Конечно же, Жека ничего этого не делал, но лезть сейчас в трубу значило начать тут мордобой, а это в планы Жеки никак не входило. Он приехал сюда не для этого. Однако, если мусора начнут шить против него дело, тогда придётся действовать другими методами. Какими, Жека пока ещё не знал…
— Тащите этого в первую камеру! — махнул головой усатый. — Пусть ночь постоит — в обед в суд повезём.
— Ну пойдём, немец! — засмеялся краснорожий мусор. — Зря ты сюда приехал. Ха-ха-ха. Что для русского хорошо, то для немца смерть.
От каморки, где сидел Петрович, отходил коридор, выкрашенный унылой зелёной краской. По обе стороны в нём находились решётчатые двери с камерами, в которых сидели задержанные. Почти все они были переполнены.
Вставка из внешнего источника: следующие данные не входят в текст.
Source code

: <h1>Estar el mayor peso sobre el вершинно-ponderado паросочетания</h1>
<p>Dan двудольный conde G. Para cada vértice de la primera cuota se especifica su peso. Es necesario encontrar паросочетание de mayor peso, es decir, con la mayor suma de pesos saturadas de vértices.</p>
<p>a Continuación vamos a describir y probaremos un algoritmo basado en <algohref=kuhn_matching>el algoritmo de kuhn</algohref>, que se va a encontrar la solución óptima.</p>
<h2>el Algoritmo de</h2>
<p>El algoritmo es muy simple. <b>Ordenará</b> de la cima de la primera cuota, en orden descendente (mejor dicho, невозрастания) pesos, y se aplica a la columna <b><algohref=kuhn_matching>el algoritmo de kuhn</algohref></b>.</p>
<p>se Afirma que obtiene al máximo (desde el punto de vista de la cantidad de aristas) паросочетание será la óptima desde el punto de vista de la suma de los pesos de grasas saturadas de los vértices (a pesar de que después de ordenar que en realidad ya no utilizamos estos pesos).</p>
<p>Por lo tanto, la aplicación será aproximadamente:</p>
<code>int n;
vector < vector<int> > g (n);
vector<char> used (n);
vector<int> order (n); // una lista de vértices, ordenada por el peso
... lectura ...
Люди не только сидели на скамейках у стен, но и стояли — вязали всех, кто попадался под горячую руку. Пьяные, слегка поддатые, забурогозившие дома и сданные соседями и жёнами, без документов, задержанные до выяснения и на которых на скорую руку состряпали протоколы. В общем, те, которых в милицейских протоколах называют «мелкие хулиганы».
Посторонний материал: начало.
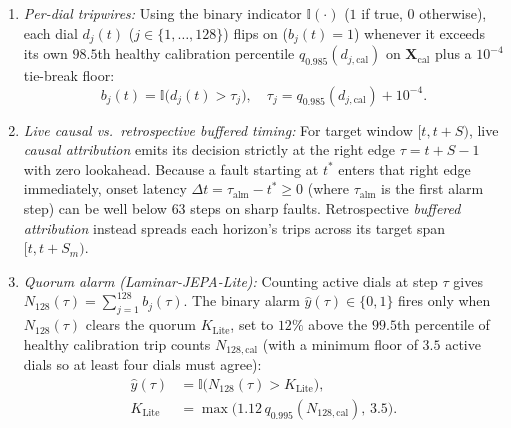 \documentclass[journal]{IEEEtran}
\begin{document}
\begin{enumerate}[leftmargin=*,nosep,itemsep=1pt]
    \item \emph{Per-dial tripwires:} Using the binary indicator $\mathbb{I}(\cdot)$ ($1$ if true, $0$ otherwise), each dial $d_j(t)$ ($j \in \{1,\dots,128\}$) flips on ($b_j(t)=1$) whenever it exceeds its own $98.5$th healthy calibration percentile $q_{0.985}(d_{j,\text{cal}})$ on $\mathbf{X}_{\text{cal}}$ plus a $10^{-4}$ tie-break floor:
    \begin{equation}
        b_j(t) = \mathbb{I}\bigl(d_j(t) > \tau_j\bigr), \quad \tau_j = q_{0.985}(d_{j,\text{cal}}) + 10^{-4}.
        \label{eq:dial_tripwire}
    \end{equation}
    \item \emph{Live causal vs.\ retrospective buffered timing:} For target window $[t, t+S)$, live \emph{causal attribution} emits its decision strictly at the right edge $\tau = t+S-1$ with zero lookahead. Because a fault starting at $t^*$ enters that right edge immediately, onset latency $\Delta t = \tau_{\text{alm}} - t^* \ge 0$ (where $\tau_{\text{alm}}$ is the first alarm step) can be well below $63$ steps on sharp faults. Retrospective \emph{buffered attribution} instead spreads each horizon's trips across its target span $[t, t+S_m)$.
    \item \emph{Quorum alarm (\emph{Laminar-JEPA-Lite}):} Counting active dials at step $\tau$ gives $N_{128}(\tau) = \sum_{j=1}^{128} b_j(\tau)$. The binary alarm $\hat{y}(\tau)\in\{0,1\}$ fires only when $N_{128}(\tau)$ clears the quorum $K_{\text{Lite}}$, set to $12\%$ above the $99.5$th percentile of healthy calibration trip counts $N_{128,\text{cal}}$ (with a minimum floor of $3.5$ active dials so at least four dials must agree):
    \begin{equation}
    \begin{aligned}
        \hat{y}(\tau) &= \mathbb{I}\bigl(N_{128}(\tau) > K_{\text{Lite}}\bigr), \\
        K_{\text{Lite}} &= \max\bigl(1.12\,q_{0.995}(N_{128,\text{cal}}),\,3.5\bigr).
    \end{aligned}
        \label{eq:panel_quorum}
    \end{equation}
\end{enumerate}
\end{document}
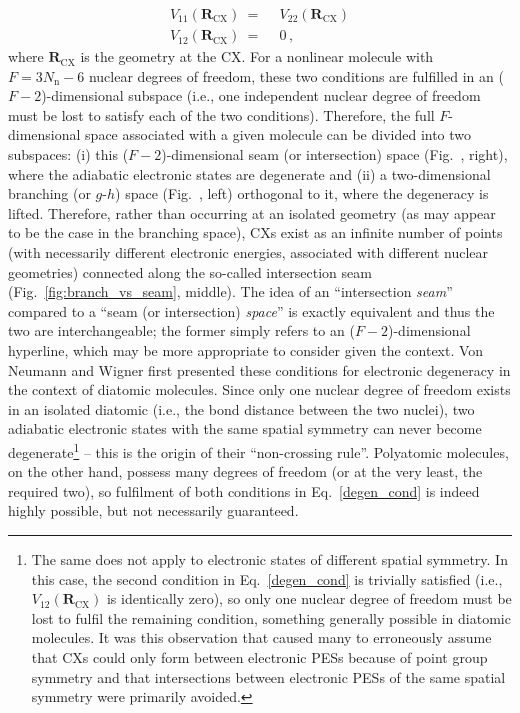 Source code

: \documentclass[9pt,bestpractices]{livecoms}
\newcommand{\R}{\mathbf{R}}
\begin{document}
\begin{equation}
\label{degen_cond}
\begin{split}
    V_{11}(\R_{\text{CX}}) \: =& \:\: V_{22}(\R_{\text{CX}})\\
    V_{12}(\R_{\text{CX}}) \: =& \:\: 0 \, ,
\end{split}
\end{equation}
where $\R_\text{CX}$ is the geometry at the CX. For a nonlinear molecule with $F = 3N_\text{n} - 6$ nuclear degrees of freedom, these two conditions are fulfilled in an ($F - 2$)-dimensional subspace (i.e., one independent nuclear degree of freedom must be lost to satisfy each of the two conditions).\cite{malhado2014non}
Therefore, the full $F$-dimensional space associated with a given molecule can be divided into two subspaces: (i) this ($F - 2$)-dimensional seam (or intersection) space\cite{atchity_potential_1991} (Fig.~, right), where the adiabatic electronic states are degenerate and (ii) a two-dimensional branching\cite{atchity_potential_1991} (or $g$-$h$)\cite{yarkony_conical_2001} space (Fig.~, left) orthogonal to it, where the degeneracy is lifted.
Therefore, rather than occurring at an isolated geometry (as may appear to be the case in the branching space), CXs exist as an infinite number of points (with necessarily different electronic energies, associated with different nuclear geometries) connected\cite{B407959K, coe2008extent, morreale2024topology, barbatti2004photochemistry} along the so-called intersection seam (Fig.~\ref{fig:branch_vs_seam}, middle).
The idea of an ``intersection \textit{seam}'' compared to a ``seam (or intersection) \textit{space}'' is exactly equivalent and thus the two are interchangeable; the former simply refers to an ($F - 2$)-dimensional hyperline, which may be more appropriate to consider given the context.
Von Neumann and Wigner first presented these conditions for electronic degeneracy in the context of diatomic molecules.
Since only one nuclear degree of freedom exists in an isolated diatomic (i.e., the bond distance between the two nuclei), two adiabatic electronic states with the same spatial symmetry can never become degenerate\footnote{
The same does not apply to electronic states of different spatial symmetry. 
In this case, the second condition in Eq.~\eqref{degen_cond} is trivially satisfied (i.e., $V_{12}(\R_{\text{CX}})$ is identically zero), so only one nuclear degree of freedom must be lost to fulfil the remaining condition, something generally possible in diatomic molecules. 
It was this observation that caused many to erroneously assume that CXs could only form between electronic PESs because of point group symmetry and that intersections between electronic PESs of the same spatial symmetry were primarily avoided.\cite{domcke_conical_2004}
} 
-- this is the origin of their ``non-crossing rule''.\cite{vonneumann1929eigenvalues}
Polyatomic molecules, on the other hand, possess many degrees of freedom (or at the very least, the required two), so fulfilment of both conditions in Eq.~\eqref{degen_cond} is indeed highly possible, but not necessarily guaranteed.\cite{yarkony_conical_1998}
\end{document}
Краснорожий щёлкнул большим замком и отворил камеру. Места в ней не было — мужики стояли битком, как в автобусе в час пик.
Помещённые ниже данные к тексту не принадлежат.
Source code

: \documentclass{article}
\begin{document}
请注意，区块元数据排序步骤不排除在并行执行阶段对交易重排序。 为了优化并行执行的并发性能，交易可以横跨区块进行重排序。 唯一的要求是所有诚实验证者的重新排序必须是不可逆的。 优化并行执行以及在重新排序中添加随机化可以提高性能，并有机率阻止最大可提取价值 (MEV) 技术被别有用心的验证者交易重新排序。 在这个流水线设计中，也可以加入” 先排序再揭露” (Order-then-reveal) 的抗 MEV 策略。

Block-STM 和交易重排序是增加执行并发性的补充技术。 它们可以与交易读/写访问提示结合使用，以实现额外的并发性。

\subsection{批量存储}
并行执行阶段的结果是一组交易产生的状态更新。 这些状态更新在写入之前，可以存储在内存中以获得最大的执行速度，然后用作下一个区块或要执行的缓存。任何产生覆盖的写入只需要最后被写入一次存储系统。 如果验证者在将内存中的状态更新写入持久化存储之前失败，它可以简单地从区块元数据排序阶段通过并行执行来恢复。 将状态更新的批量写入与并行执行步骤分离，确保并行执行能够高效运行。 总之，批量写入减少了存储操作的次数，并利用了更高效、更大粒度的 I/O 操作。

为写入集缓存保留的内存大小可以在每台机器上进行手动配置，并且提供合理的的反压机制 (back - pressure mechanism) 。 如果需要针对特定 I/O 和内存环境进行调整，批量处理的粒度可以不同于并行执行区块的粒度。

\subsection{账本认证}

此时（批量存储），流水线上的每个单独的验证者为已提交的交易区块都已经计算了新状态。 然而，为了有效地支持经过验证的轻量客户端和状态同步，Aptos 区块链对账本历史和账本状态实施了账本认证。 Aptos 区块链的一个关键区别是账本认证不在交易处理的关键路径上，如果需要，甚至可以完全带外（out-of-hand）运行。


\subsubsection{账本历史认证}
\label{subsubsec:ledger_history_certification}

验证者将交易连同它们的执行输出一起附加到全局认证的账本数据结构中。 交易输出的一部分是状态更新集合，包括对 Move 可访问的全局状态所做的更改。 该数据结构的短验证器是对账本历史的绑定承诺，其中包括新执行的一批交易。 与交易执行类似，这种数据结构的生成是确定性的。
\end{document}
— Начальник! Ты куда к нам ещё подселяешь? — крикнул мужик, стоявший у самой двери. — Тут и так народу — не продохнуть! Стоим впритирку уже! Нам как тут стоять-то и сколько ещё?
— В суд поедете! — засмеялся краснорожий. — С 10 утра суд будет работать, судья назначит наказание. Так что уплотнитесь ещё маленько и подождите чутка. Терпите, чё…
Жека прикинул — время сейчас примерно 23 часа. Это ждать придётся, стоя в этой клетушке, больше 10 часов. Да… стрёмно…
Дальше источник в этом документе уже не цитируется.